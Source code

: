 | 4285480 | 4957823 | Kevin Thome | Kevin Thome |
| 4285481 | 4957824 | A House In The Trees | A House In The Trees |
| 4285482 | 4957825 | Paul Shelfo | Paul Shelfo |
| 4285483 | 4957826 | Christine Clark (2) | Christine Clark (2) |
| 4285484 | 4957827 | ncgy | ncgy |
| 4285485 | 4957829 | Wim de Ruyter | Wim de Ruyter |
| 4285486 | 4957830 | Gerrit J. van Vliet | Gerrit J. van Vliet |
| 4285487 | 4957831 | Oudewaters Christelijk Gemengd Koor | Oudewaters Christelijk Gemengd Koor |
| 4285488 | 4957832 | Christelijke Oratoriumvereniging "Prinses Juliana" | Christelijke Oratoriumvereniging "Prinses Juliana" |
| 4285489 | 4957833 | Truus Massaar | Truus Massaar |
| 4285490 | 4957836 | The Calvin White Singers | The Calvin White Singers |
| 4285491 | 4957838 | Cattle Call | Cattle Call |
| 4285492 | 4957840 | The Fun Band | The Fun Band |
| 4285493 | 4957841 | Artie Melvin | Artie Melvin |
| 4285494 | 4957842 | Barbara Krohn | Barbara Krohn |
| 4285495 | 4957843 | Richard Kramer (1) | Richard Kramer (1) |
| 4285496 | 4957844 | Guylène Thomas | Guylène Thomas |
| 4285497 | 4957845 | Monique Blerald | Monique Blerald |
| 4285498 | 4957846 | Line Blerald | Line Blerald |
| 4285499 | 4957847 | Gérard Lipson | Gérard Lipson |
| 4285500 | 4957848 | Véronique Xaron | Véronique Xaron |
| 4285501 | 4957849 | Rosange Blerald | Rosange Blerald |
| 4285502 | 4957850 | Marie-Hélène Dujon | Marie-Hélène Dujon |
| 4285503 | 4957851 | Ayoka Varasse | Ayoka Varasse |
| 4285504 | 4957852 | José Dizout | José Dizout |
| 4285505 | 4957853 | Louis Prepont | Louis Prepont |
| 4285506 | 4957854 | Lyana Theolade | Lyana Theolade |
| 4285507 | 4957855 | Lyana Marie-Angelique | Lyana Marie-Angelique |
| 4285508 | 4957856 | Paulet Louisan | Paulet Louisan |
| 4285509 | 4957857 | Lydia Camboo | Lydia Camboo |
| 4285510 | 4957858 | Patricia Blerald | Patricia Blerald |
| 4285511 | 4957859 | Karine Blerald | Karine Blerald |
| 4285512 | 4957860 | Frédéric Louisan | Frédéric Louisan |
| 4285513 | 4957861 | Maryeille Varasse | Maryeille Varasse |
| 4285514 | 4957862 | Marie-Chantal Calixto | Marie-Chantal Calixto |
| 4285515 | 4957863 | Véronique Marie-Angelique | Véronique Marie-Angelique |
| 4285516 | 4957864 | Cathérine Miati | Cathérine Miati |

____

__PROBLEM REQUIREMENTS__:
Copy exactly the lines running from the one that holds "Band | The Fun Band |" to the last line of the listing above. Include both of those lines.

__FINISHED EXERCISE__:
| 4285492 | 4957840 | The Fun Band | The Fun Band |
| 4285493 | 4957841 | Artie Melvin | Artie Melvin |
| 4285494 | 4957842 | Barbara Krohn | Barbara Krohn |
| 4285495 | 4957843 | Richard Kramer (1) | Richard Kramer (1) |
| 4285496 | 4957844 | Guylène Thomas | Guylène Thomas |
| 4285497 | 4957845 | Monique Blerald | Monique Blerald |
| 4285498 | 4957846 | Line Blerald | Line Blerald |
| 4285499 | 4957847 | Gérard Lipson | Gérard Lipson |
| 4285500 | 4957848 | Véronique Xaron | Véronique Xaron |
| 4285501 | 4957849 | Rosange Blerald | Rosange Blerald |
| 4285502 | 4957850 | Marie-Hélène Dujon | Marie-Hélène Dujon |
| 4285503 | 4957851 | Ayoka Varasse | Ayoka Varasse |
| 4285504 | 4957852 | José Dizout | José Dizout |
| 4285505 | 4957853 | Louis Prepont | Louis Prepont |
| 4285506 | 4957854 | Lyana Theolade | Lyana Theolade |
| 4285507 | 4957855 | Lyana Marie-Angelique | Lyana Marie-Angelique |
| 4285508 | 4957856 | Paulet Louisan | Paulet Louisan |
| 4285509 | 4957857 | Lydia Camboo | Lydia Camboo |
| 4285510 | 4957858 | Patricia Blerald | Patricia Blerald |
| 4285511 | 4957859 | Karine Blerald | Karine Blerald |
| 4285512 | 4957860 | Frédéric Louisan | Frédéric Louisan |
| 4285513 | 4957861 | Maryeille Varasse | Maryeille Varasse |
| 4285514 | 4957862 | Marie-Chantal Calixto | Marie-Chantal Calixto |
| 4285515 | 4957863 | Véronique Marie-Angelique | Véronique Marie-Angelique |
| 4285516 | 4957864 | Cathérine Miati | Cathérine Miati |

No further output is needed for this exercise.